Pourquoi Gragerfis ? lui demande d'emblée Mauricette. Il ne répond pas tout de suite. Il coupe une pomme, la mâche et sourit. Contre le Grand Tout je regimbais en engloutissant un pommé. Il laisse la phrase tomber comme un gerfaut non moderato aurait lâché sa proie en plein vol. Le pommé contre la totalité. Vous voyez, dit-il, je n’ai jamais combattu le Grand Tout avec des théories. Je l’ai contrarié avec des gestes.
Il précise : Le Grand Tout est vertical. Il organise. Il hiérarchise. Il classe les fruits en catégories, les hommes en fonctions, les idées en dogmes. Moi, j’engloutis un pommé. Ce n’est pas une révolte spectaculaire. C’est une désobéissance légère.
Il ajoute : Stylus Gragerfis m’a enseigné cela. Il ne redresse pas la mer. Il ne proclame pas une nouvelle architecture du monde. Il décale le regard.
Le pommé devient acte philosophique. Pas parce qu’il nie le monde. Mais parce qu’il le désamorce. Jutique saisit son minuscolo taccuino, lit à haute voix : Le Grand Rien (que d’autres appellent l’intrinsèque) se compose d’un nombre indéfini, et peut-être infini, d’espiègleries colossales. Il sourit : Oui, c’est borgésien. Mais Borges savait que le labyrinthe n’est pas tragique. Il est ludique. Il pose le carnet. Le Grand Rien n’est pas un trou. Il n’est pas un néant moral. Il est une prolifération d’écarts.
Il insiste : Espiègleries colossales. C’est cela qui distingue Gragerfis des nihilistes sombres. Le Rien n’est pas austère. Il est joueur. Le monde devient léger non parce qu’il disparaît, mais parce qu’il cesse d’être sacré.
Mauricette, l'air amoureux, lui rappelle qu’il est qualifié d’écrivain à oblique dadaïste. Il éclate de rire. Oblique, oui. Mais pas dissolvant. Il explique : Le dadaïste détruit le sens pour dénoncer l’absurdité. Le gragerfissien déplace le sens pour éviter la rigidité. Ce n’est pas la même chose. Dada fracture. Gragerfis désaxe. Et moi, je marche un peu penché, j'ai les pieds plats.

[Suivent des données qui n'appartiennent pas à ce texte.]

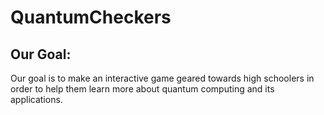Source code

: # QuantumCheckers

## Our Goal:
  Our goal is to make an interactive game geared towards high schoolers in order to help them learn more about quantum computing and its applications.
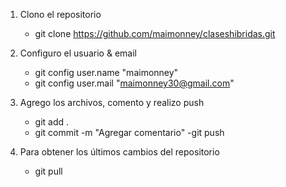 
1. Clono el repositorio
    - git clone https://github.com/maimonney/claseshibridas.git

2. Configuro el usuario & email
    - git config user.name "maimonney"
    - git config user.mail "maimonney30@gmail.com"

3. Agrego los archivos, comento y realizo push
    - git add .
    - git commit -m "Agregar comentario"
    -git push 

4. Para obtener los últimos cambios del repositorio
    - git pull
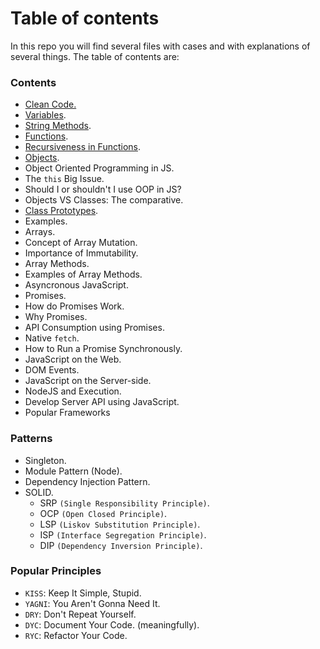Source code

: # Table of contents

In this repo you will find several files with cases and with explanations of several things.
The table of contents are:

### Contents

  <!-- -  Before starting. -->
  <!-- -  JavaScript: What is it? -->
  <!-- -  Types of functions. -->
  <!-- -  Understanding Scope. -->
  <!-- -  Important concepts. -->
  <!-- -  Native Types. -->
  <!-- -  Why I don't care about native types. -->
  -  [Clean Code.](/contents/cleancode.md)
  -  [Variables](/contents/variables.md).
  -  [String Methods](/contents/stringmethods.md).
  -  [Functions](/contents/functions.md).
  -  [Recursiveness in Functions](/contents/recursivity.md).
  -  [Objects](/contents/objects.md).
  -  Object Oriented Programming in JS.
  -  The `this` Big Issue.
  -  Should I or shouldn't I use OOP in JS?
  -  Objects VS Classes: The comparative.
  -  [Class Prototypes](/contents/prototypes.md).
  -  Examples.
  -  Arrays.
  -  Concept of Array Mutation.
  -  Importance of Immutability.
  -  Array Methods.
  -  Examples of Array Methods.
  -  Asyncronous JavaScript.
  -  Promises.
  -  How do Promises Work.
  -  Why Promises.
  -  API Consumption using Promises.
  -  Native `fetch`.
  -  How to Run a Promise Synchronously.  
  -  JavaScript on the Web.
  -  DOM Events.
  -  JavaScript on the Server-side.
  -  NodeJS and Execution.
  -  Develop Server API using JavaScript.
  -  Popular Frameworks


### Patterns
  -  Singleton.
  -  Module Pattern (Node).
  -  Dependency Injection Pattern.
  -  SOLID.
      - SRP `(Single Responsibility Principle)`.
      - OCP `(Open Closed Principle)`.
      - LSP `(Liskov Substitution Principle)`.
      - ISP `(Interface Segregation Principle)`.
      - DIP `(Dependency Inversion Principle)`.

### Popular Principles
  - `KISS`: Keep It Simple, Stupid.
  - `YAGNI`: You Aren't Gonna Need It.
  - `DRY`: Don't Repeat Yourself.
  - `DYC`: Document Your Code. (meaningfully).
  - `RYC`: Refactor Your Code.
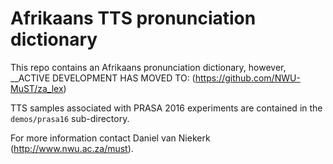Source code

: Afrikaans TTS pronunciation dictionary
======================================

This repo contains an Afrikaans pronunciation dictionary, however, __ACTIVE DEVELOPMENT HAS MOVED TO: (https://github.com/NWU-MuST/za_lex)

TTS samples associated with PRASA 2016 experiments are contained in the `demos/prasa16` sub-directory.

For more information contact Daniel van Niekerk (http://www.nwu.ac.za/must).
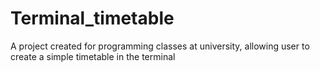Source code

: # Terminal_timetable
A project created for programming classes at university, allowing user to create a simple timetable in the terminal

Pourquoi Gragerfis plutôt qu’un autre ? Pourquoi pas Épicure ? Pourquoi pas Démocrite ? Pourquoi pas Timée de Locres ?
Il répond calmement : Parce que Stylus Gragerfis, le maître antique, ne souffre pas d’avoir raison. Épicure cherche la paix. Démocrite rit du monde. Quant à Timée de Locres, qui ne doute pas de son existence ? Gragerfis, lui, est bien vivant, et il n’essaie ni de guérir le monde, ni de s’en moquer, ni de s’en venger. Il l’allège. Voilà pourquoi je suis adepte.
Il devient plus sérieux. Le nihilisme est souvent confondu avec la négation. Mais le Rien gragerfissien ne nie rien. Il retire l’excès. Il reprend son pommé. Puisque Dieu n’existe pas, tout n’est pas permis.

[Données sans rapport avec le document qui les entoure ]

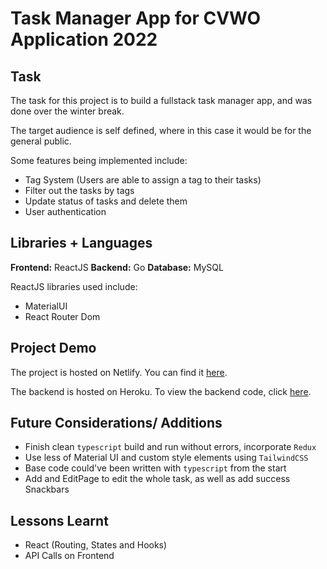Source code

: # Task Manager App for CVWO Application 2022

## Task
The task for this project is to build a fullstack task manager app, and was done over the winter break.

The target audience is self defined, where in this case it would be for the general public.

Some features being implemented include:

- Tag System (Users are able to assign a tag to their tasks)
- Filter out the tasks by tags
- Update status of tasks and delete them
- User authentication 

## Libraries + Languages
**Frontend:** ReactJS
**Backend:** Go
**Database:** MySQL

ReactJS libraries used include:

- MaterialUI
- React Router Dom

## Project Demo
The project is hosted on Netlify. You can find it [here](https://cvwo-task-manager.netlify.app/).

The backend is hosted on Heroku. To view the backend code, click [here](https://github.com/RyanCheungJF/CVWO-Backend).


## Future Considerations/ Additions
- Finish clean `typescript` build and run without errors, incorporate `Redux`
- Use less of Material UI and custom style elements using `TailwindCSS`
- Base code could've been written with `typescript` from the start
- Add and EditPage to edit the whole task, as well as add success Snackbars


## Lessons Learnt
- React (Routing, States and Hooks)
- API Calls on Frontend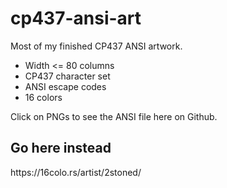 # cp437-ansi-art
Most of my finished CP437 ANSI artwork.

* Width <= 80 columns
* CP437 character set
* ANSI escape codes
* 16 colors

Click on PNGs to see the ANSI file here on Github.

<h2>Go here instead</h2>
https://16colo.rs/artist/2stoned/
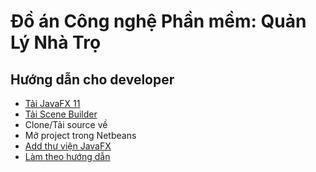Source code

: # Đồ án Công nghệ Phần mềm: Quản Lý Nhà Trọ

## Hướng dẫn cho developer
- [Tải JavaFX 11](https://gluonhq.com/products/javafx/)
- [Tải Scene Builder](https://gluonhq.com/products/scene-builder/)
- Clone/Tải source về
- Mở project trong Netbeans
- [Add thư viện JavaFX](https://youtu.be/h_3AfQhjziw?t=110)
- [Làm theo hướng dẫn](https://youtu.be/h_3AfQhjziw?t=220)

Il regarde son interlocutrice. Vous comprenez ? Ce n’est pas un relativisme. C’est une responsabilité sans ciel. Le Grand Rien rend l’homme plus exact, pas plus libre au sens vulgaire. Il ajoute : Le Grand Tout justifie. Le Grand Rien exige.

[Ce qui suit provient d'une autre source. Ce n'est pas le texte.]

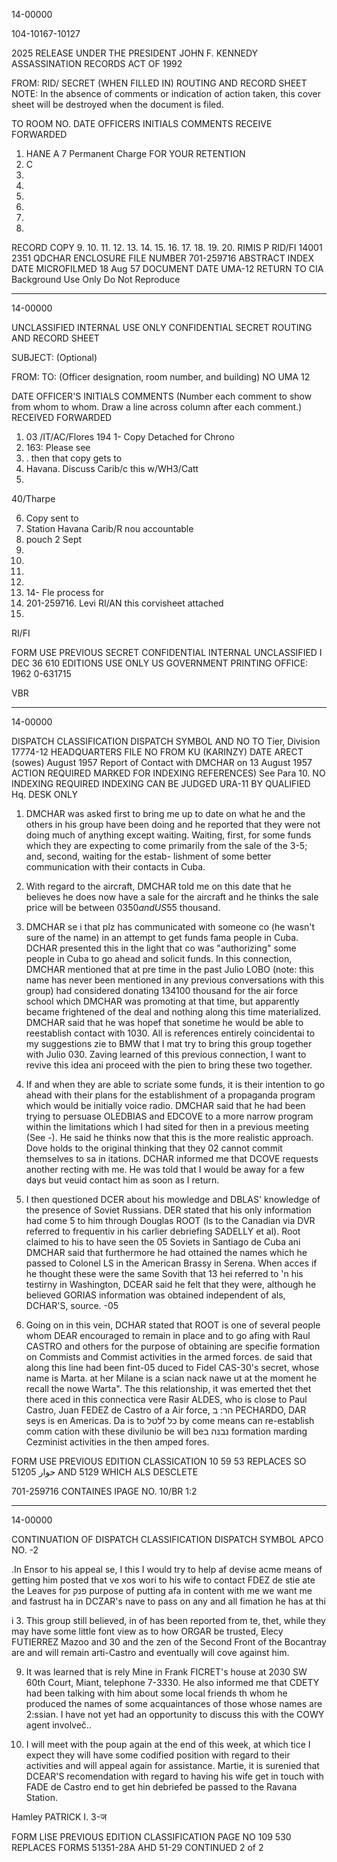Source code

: 14-00000

104-10167-10127

2025 RELEASE UNDER THE PRESIDENT JOHN F. KENNEDY ASSASSINATION RECORDS ACT OF 1992

FROM: RID/ SECRET (WHEN FILLED IN) ROUTING AND RECORD SHEET NOTE: In the absence of comments or indication of action taken, this cover sheet will be destroyed when the document is filed.

TO ROOM NO. DATE OFFICERS INITIALS COMMENTS
RECEIVE FORWARDED
1. HANE A 7 Permanent Charge FOR YOUR RETENTION
2. C
3.
4.
5.
6.
7.
8.
RECORD COPY
9.
10.
11.
12.
13.
14.
15.
16.
17.
18.
19.
20. RIMIS P
RID/FI 14001 2351 QDCHAR
ENCLOSURE FILE NUMBER 701-259716
ABSTRACT
INDEX
DATE MICROFILMED 18 Aug 57 DOCUMENT DATE UMA-12
RETURN TO CIA Background Use Only
Do Not Reproduce

---

14-00000

UNCLASSIFIED INTERNAL USE ONLY CONFIDENTIAL SECRET ROUTING AND RECORD SHEET

SUBJECT: (Optional)

FROM: TO: (Officer designation, room number, and building) NO UMA 12

DATE OFFICER'S INITIALS COMMENTS (Number each comment to show from whom to whom. Draw a line across column after each comment.) RECEIVED FORWARDED

1. 03 /IT/AC/Flores 194 1- Copy Detached for Chrono
2.  163: Please see
3. . then that copy gets to
4.  Havana. Discuss
Carib/c this w/WH3/Catt
5.
40/Tharpe

6. Copy sent to
7. Station Havana
Carib/R nou accountable
8.  pouch 2 Sept
9.
10.
11.
12.
13. 14- Fle process for
14.  201-259716. Levi
RI/AN this corvisheet attached
15.
RI/FI

FORM USE PREVIOUS SECRET CONFIDENTIAL INTERNAL UNCLASSIFIED
I DEC 36 610 EDITIONS USE ONLY US GOVERNMENT PRINTING OFFICE: 1962 0-631715

VBR

---

14-00000

DISPATCH CLASSIFICATION DISPATCH SYMBOL AND NO
TO Tier, Division 17774-12
HEADQUARTERS FILE NO
FROM
KU (KARINZY) DATE
ARECT
(sowes) August 1957
Report of Contact with DMCHAR on 13 August 1957 ACTION REQUIRED
MARKED FOR INDEXING
REFERENCES) See Para 10. NO INDEXING REQUIRED
INDEXING CAN BE JUDGED
URA-11 BY QUALIFIED Hq. DESK ONLY

1.  DMCHAR was asked first to bring me up to date on what he and the others
in his group have been doing and he reported that they were not doing much of
anything except waiting. Waiting, first, for some funds which they are expecting
to come primarily from the sale of the 3-5; and, second, waiting for the estab-
lishment of some better communication with their contacts in Cuba.

2.  With regard to the aircraft, DMCHAR told me on this date that he believes
he does now have a sale for the aircraft and he thinks the sale price will be between
03$50 and US$55 thousand.

3.  DMCHAR se i that plz has communicated with someone co (he wasn't sure of
the name) in an attempt to get funds fama people in Cuba. DCHAR presented
this in the light that co was "authorizing" some people in Cuba to go ahead
and solicit funds. In this connection, DMCHAR mentioned that at pre time in the
past Julio LOBO (note: this name has never been mentioned in any previous conversations
with this group) had considered donating 134100 thousand for the air force school
which DMCHAR was promoting at that time, but apparently became frightened of the
deal and nothing along this time materialized. DMCHAR said that he was hopef that
sonetime he would be able to reestablish contact with 1030. All is references
entirely coincidentai to my suggestions zie to BMW that I mat try to bring
this group together with Julio 030. Zaving learned of this previous connection,
I want to revive this idea ani proceed with the pien to bring these two together.

4.  If and when they are able to scriate some funds, it is their intention
to go ahead with their plans for the establishment of a propaganda program which
would be initially voice radio. DMCHAR said that he had been trying to persuase
OLEDBIAS and EDCOVE to a more narrow program within the limitations which I had sited
for then in a previous meeting (See -). He said he thinks now that this is
the more realistic approach. Dove holds to the original thinking that they 02
cannot commit themselves to sa in itations. DCHAR informed me that DCOVE requests
another recting with me. He was told that I would be away for a few days but veuid
contact him as soon as I return.

5.  I then questioned DCER about his mowledge and DBLAS' knowledge of the
presence of Soviet Russians. DER stated that his only information had come
5 to him through Douglas ROOT (ls to the Canadian via DVR referred to frequentiv
in his carlier debriefing SADELLY et al). Root claimed to his to have seen the 05
Soviets in Santiago de Cuba ani DMCHAR said that furthermore he had ottained the names
which he passed to Colonel LS in the American Brassy in Serena. When acces if
he thought these were the same Sovith that 13 hei referred to 'n his testirny
in Washington, DCEAR said he felt that they were, although he believed GORIAS
information was obtained independent of als, DCHAR'S, source.
-05

6. Going on in this vein, DCHAR stated that ROOT is one of several people
whom DEAR encouraged to remain in place and to go afing with Raul CASTRO and others
for the purpose of obtaining are specifie formation on Commists and Commist
activities in the armed forces. de said that along this line had been fint-05
duced to Fidel CAS-30's secret, whose name is Marta. at her Milane
is a scian nack nawe ut at the moment he
recall the nowe Warta". The
this relationship, it was emerted thet thet
there aced in this connectica vere Rasir ALDES, who is close to Paul Castro,
Juan FEDEZ de Castro of a Air force, הר: ב PECHARDO, DAR seys is
en Americas. Da is to לטלf כל by come means can re-establish comm
cation with these divilunio be will beנבנה ב formation marding
Cezminist activities in the then amped fores.

FORM USE PREVIOUS EDITION CLASSICATION
10 59 53 REPLACES SO
51205 حوار AND 5129
WHICH ALS DESCLETE

701-259716
CONTAINES IPAGE NO. 10/BR
1:2

---

14-00000

CONTINUATION OF
DISPATCH CLASSIFICATION DISPATCH SYMBOL APCO NO.
-2

.In Ensor to his appeal se, I this I would try to help af
devise acme means of getting him posted that ve xos
wori to his wife to contact FDEZ de stie ate the Leaves for פנק
purpose of putting afa in content with me we want me and fastrust ha
in DCZAR's nave to pass on any and all fimation he has at thi

i
3. This group still believed, in of has been reported from te,
thet, while they may have some little font view as to how ORGAR
be trusted, Elecy FUTIERREZ Mazoo and 30 and the zen of the Second Front
of the Bocantray are and will remain arti-Castro and eventually will cove against
him.

9. It was learned that is rely Mine in Frank FICRET's house
at 2030 SW 60th Court, Miant, telephone 7-3330. He also informed me that CDETY
had been talking with him about some local friends th whom he produced the
names of some acquaintances of those whose names are 2:ssian. I have not yet
had an opportunity to discuss this with the COWY agent involveč..

10. I will meet with the poup again at the end of this week, at which tice
I expect they will have some codified position with regard to their activities
and will appeal again for assistance. Martie, it is surenied that DCEAR'S
recomendation with regard to having his wife get in touch with FADE de
Castro end to get hin debriefed be passed to the Ravana Station.

Hamley
PATRICK I.
3-ज

FORM LISE PREVIOUS EDITION CLASSIFICATION PAGE NO
109 530 REPLACES FORMS
51351-28A AHD 51-29 CONTINUED 2 of 2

On l’interroge sur son style. Pourquoi ces aphorismes ? Pourquoi ces phrases brèves ? Il répond : Parce que le Rien ne supporte pas l’enflure. Il pointe du doigt une pile de manuscrits. L’écriture longue a tendance à fabriquer du Grand Tout. Elle organise trop. L’aphorisme, lui, laisse des blancs. Et dans ces blancs, le Rien respire.
Finalement, il résume : Je suis gragerfissien pour trois raisons. Parce que le Rien ne m’ordonne rien. Parce qu’il me rend attentif à mes gestes. Parce qu’il me protège des totalités, même des totalités nihilistes.
Il ajoute doucement : Je ne suis pas nihiliste pour détruire. Je le suis pour éviter d’adorer. Le pommé vaut ici traité politique.